Mam pytanie. Jaką korbę 46/30 zaproponowałbyś mi do mojego gravela ? To jest M-bike GRV 100, przerzutki Sora 2×9, kaseta Sunrace 11-32, korba Prowheel 48/32, szerokość mufy suportu 68 mm. Problem w tym, że obecna korba jest na kwadracie i gdy mocniej nacisnę to obciera o przednią przerzutkę. Strasznie mnie to wkurza. Chciałbym za jednym razem poprawić dwie rzeczy. Zamontować suport Hollowtech II plus korba ze zintegrowana osią, dla lepszej sztywności, oraz ułatwić sobie jazdę po górkach, co mi da zestaw tarcz 46/30.
Cześć,
do napędu 2×9 opcją może być korba z grupy „górskiej” od Shimano czyli FC-MT210 46/30. Tam jest trochę inna linia łańcucha niż w szosowych napędach, ale tu ktoś napisał, że sobie z tym poradził (można też wymienić przednią przerzutkę): https://forum.szajbajk.pl/topic/15719-wymiana-korby-4630/
Tak samo można byłoby założyć 10-rzędowego Shimano GRX-a, ale tam też jest inna linia łańcucha, czyli albo kombinowanie z podkładkami, albo wymiana przedniej przerzutki i być może łańcucha na 10-rzędowy.

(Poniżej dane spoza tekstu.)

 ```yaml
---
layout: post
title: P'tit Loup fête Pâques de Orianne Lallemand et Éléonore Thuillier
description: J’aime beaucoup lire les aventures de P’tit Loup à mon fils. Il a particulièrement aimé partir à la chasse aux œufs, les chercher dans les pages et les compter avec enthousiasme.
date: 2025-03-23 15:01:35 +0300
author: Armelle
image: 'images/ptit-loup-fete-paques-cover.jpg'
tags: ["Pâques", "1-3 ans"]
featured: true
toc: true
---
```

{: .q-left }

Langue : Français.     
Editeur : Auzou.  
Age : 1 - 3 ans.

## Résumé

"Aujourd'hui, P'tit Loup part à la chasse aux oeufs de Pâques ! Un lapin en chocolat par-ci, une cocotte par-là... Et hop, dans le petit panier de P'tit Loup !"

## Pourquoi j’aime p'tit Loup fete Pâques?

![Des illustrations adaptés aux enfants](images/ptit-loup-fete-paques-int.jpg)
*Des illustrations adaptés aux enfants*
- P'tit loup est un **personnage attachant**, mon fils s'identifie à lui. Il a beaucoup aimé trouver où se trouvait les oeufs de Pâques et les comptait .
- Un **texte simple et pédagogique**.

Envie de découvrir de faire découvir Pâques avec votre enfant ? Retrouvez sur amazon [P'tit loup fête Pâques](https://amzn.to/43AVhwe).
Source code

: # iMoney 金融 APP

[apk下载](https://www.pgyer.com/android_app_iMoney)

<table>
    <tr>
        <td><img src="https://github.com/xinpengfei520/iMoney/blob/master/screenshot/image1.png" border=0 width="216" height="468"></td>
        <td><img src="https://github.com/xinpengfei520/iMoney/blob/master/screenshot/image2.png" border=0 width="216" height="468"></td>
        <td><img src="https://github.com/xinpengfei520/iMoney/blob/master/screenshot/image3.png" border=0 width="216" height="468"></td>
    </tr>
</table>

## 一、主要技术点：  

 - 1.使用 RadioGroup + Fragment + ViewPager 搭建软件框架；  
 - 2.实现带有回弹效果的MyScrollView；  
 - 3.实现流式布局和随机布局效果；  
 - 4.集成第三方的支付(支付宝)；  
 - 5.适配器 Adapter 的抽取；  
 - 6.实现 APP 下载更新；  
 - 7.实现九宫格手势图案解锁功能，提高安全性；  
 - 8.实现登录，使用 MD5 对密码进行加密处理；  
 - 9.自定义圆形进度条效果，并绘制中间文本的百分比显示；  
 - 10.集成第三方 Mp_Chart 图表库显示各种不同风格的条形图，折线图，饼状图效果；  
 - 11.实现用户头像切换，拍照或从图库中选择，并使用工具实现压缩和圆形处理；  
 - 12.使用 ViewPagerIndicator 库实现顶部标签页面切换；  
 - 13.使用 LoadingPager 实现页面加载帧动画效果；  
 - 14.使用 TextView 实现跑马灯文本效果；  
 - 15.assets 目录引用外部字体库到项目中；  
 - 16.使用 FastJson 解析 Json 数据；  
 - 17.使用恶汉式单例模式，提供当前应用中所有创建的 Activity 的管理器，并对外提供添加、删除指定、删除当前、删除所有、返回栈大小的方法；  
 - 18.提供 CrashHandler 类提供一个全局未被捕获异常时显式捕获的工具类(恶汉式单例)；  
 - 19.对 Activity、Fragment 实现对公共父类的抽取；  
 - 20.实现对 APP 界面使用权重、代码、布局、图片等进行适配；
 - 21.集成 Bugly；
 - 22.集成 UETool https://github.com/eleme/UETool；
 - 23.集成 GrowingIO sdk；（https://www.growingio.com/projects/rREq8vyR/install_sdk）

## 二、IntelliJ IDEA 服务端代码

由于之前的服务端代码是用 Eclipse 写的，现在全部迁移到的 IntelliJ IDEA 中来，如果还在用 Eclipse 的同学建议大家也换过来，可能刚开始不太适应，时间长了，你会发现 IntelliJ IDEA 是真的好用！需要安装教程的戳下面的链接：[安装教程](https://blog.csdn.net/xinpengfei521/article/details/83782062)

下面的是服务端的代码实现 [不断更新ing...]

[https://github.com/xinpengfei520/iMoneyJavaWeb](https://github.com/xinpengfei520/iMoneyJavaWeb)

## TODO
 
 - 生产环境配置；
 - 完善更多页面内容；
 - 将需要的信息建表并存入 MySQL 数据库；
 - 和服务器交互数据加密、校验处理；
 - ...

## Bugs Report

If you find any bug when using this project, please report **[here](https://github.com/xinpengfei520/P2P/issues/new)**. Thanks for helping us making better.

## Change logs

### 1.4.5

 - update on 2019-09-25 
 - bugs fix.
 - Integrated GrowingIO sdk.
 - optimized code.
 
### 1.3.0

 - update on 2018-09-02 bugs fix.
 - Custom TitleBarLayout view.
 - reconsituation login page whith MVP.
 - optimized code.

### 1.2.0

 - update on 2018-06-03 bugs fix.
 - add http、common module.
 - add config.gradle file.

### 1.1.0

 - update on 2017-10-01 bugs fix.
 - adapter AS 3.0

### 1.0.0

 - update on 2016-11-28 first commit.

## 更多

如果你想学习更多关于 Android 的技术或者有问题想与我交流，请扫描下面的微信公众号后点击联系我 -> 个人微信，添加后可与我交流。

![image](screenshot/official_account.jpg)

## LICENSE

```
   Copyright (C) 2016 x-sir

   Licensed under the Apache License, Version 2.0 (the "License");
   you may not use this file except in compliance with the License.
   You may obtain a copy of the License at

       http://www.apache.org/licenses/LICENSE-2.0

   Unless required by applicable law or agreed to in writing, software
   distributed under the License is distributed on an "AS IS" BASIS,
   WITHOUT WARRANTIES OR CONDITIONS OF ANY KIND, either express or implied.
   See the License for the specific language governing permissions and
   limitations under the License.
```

Trzecia opcja to poszukanie w zagranicznym sklepie korby FSA Omega Adventure 46/30 z suportem MegaEXO. Ona powinna mieć już szosową linię łańcucha więc obędzie się bez kombinowania. Ew. może będzie potrzebna wymiana łańcucha na 10-rzędowy, ale niekoniecznie.

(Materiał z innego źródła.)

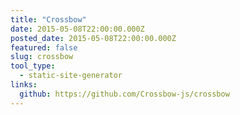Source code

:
 ```yaml
---
title: "Crossbow"
date: 2015-05-08T22:00:00.000Z
posted_date: 2015-05-08T22:00:00.000Z
featured: false
slug: crossbow
tool_type: 
  - static-site-generator
links:
  github: https://github.com/Crossbow-js/crossbow
---
```






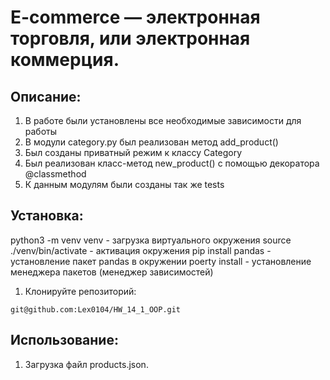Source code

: # E-commerce — электронная торговля, или электронная коммерция.

## Описание:
1) В работе были установлены все необходимые зависимости для работы
2) В модули category.py был реализован метод  add_product()
3) Был созданы приватный режим к классу Category
4) Был реализован класс-метод new_product() с помощью декоратора @classmethod
3) К данным модулям были созданы так же tests

## Установка:
python3 -m venv venv - загрузка виртуального окружения
source ./venv/bin/activate - активация окружения
pip install pandas - установление пакет pandas в окружении
poerty install - установление менеджера пакетов (менеджер зависимостей)

1. Клонируйте репозиторий:
```
git@github.com:Lex0104/HW_14_1_OOP.git
```
## Использование:
1) Загрузка файл products.json.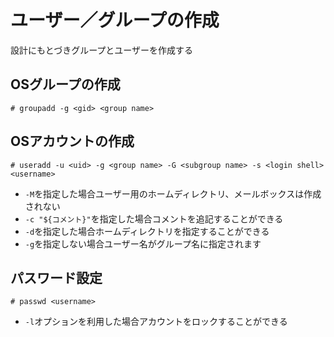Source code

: # ユーザー／グループの作成
設計にもとづきグループとユーザーを作成する  

## OSグループの作成  

```
# groupadd -g <gid> <group name>
```

## OSアカウントの作成  

```
# useradd -u <uid> -g <group name> -G <subgroup name> -s <login shell> <username>
```

* `-M`を指定した場合ユーザー用のホームディレクトリ、メールボックスは作成されない  
* `-c "${コメント}"`を指定した場合コメントを追記することができる  
* `-d`を指定した場合ホームディレクトリを指定することができる  
* `-g`を指定しない場合ユーザー名がグループ名に指定されます  

## パスワード設定  

```
# passwd <username>
```

* `-l`オプションを利用した場合アカウントをロックすることができる  
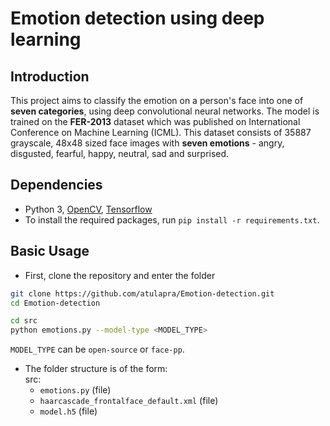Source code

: # Emotion detection using deep learning

## Introduction

This project aims to classify the emotion on a person's face into one of **seven categories**, using deep convolutional neural networks. The model is trained on the **FER-2013** dataset which was published on International Conference on Machine Learning (ICML). This dataset consists of 35887 grayscale, 48x48 sized face images with **seven emotions** - angry, disgusted, fearful, happy, neutral, sad and surprised.

## Dependencies

* Python 3, [OpenCV](https://opencv.org/), [Tensorflow](https://www.tensorflow.org/)
* To install the required packages, run `pip install -r requirements.txt`.

## Basic Usage

* First, clone the repository and enter the folder

```bash
git clone https://github.com/atulapra/Emotion-detection.git
cd Emotion-detection
```

```bash
cd src
python emotions.py --model-type <MODEL_TYPE>
```

`MODEL_TYPE` can be `open-source` or `face-pp`.

* The folder structure is of the form:  
  src:
  * `emotions.py` (file)
  * `haarcascade_frontalface_default.xml` (file)
  * `model.h5` (file)
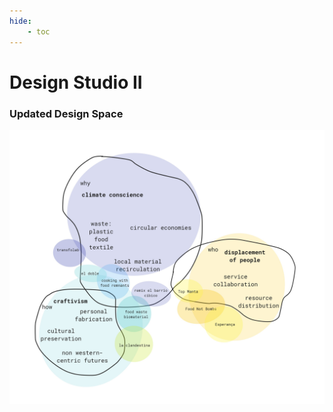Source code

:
 ```yaml
---
hide:
    - toc
---
```


# Design Studio II

### Updated Design Space

![DesignSpace2](../images/2Term/1_DesignStudioII/DesignSpace2.jpg)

Dziękuję za podpowiedź. Przy tej korbie FSA Omega jest napisane, że jest do 10cio rzędowych napędów. To może nie być kompatybilna ?

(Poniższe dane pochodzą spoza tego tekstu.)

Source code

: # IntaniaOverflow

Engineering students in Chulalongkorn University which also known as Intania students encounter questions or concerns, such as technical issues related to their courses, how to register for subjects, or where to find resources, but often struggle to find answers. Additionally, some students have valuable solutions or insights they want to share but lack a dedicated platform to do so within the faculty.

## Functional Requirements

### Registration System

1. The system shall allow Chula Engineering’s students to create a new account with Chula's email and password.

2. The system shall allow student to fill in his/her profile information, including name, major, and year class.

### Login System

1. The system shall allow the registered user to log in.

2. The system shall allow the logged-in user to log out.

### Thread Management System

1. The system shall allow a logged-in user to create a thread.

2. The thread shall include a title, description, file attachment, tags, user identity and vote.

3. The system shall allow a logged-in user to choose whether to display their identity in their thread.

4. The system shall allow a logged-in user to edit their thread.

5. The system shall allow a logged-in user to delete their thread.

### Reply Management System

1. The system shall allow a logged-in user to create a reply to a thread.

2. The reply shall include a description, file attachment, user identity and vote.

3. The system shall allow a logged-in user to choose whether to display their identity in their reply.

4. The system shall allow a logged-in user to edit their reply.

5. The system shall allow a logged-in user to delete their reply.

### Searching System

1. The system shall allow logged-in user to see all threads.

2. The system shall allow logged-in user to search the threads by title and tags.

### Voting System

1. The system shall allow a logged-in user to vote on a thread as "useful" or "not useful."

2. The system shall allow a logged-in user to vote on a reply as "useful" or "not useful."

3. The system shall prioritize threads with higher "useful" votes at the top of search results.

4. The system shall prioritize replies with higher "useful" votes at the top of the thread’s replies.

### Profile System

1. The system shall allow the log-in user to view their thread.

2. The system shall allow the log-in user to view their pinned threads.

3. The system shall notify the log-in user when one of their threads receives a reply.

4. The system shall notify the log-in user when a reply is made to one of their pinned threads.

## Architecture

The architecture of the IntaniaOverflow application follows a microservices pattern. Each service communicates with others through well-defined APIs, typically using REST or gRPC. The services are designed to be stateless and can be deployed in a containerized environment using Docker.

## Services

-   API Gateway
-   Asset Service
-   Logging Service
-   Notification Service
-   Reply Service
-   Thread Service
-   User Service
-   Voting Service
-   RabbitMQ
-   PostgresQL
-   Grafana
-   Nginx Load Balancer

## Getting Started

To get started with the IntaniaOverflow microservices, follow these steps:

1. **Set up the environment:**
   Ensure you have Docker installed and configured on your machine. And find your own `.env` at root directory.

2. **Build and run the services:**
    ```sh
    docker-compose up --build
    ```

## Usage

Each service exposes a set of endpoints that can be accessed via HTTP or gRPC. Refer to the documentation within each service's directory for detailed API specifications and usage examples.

Znalazłem coś takiego, od producenta, którego korbę mam obecnie Prowheel RPL-521 (http://pro-wheel.com/main/?product=rpl-521). Wszystko pięknie, 46-30, linia łańcucha się zgadza 44 mm, do 9 rzędowych napędów, ale :( nie ma zintegrowanej osi i nie jest na Hollowtech II. Przeglądnąłem wszystkie ich korby i zastanawiam się, czy ktoś to robi złośliwie :). Jak jest 46-30 i reszta parametrów się zgadza, to nie jest Hollowtech II, a jak jest Hollowtech II, to nie ma 46-30, tylko są inne blaty. Widzę, że jeżeli chcę mieć te 46-30 to muszę zostać przy kwadracie. I co najważniejsze gdzie to w ogóle kupić ? :)
Powinna zadziałać także z 9-rzędowym napędem. Czy na 100% to tego nie powiem, ale nie widzę powodu dla którego miałaby nie zadziałać. Możesz w tej sprawie napisać do FSA, może coś podpowiedzą.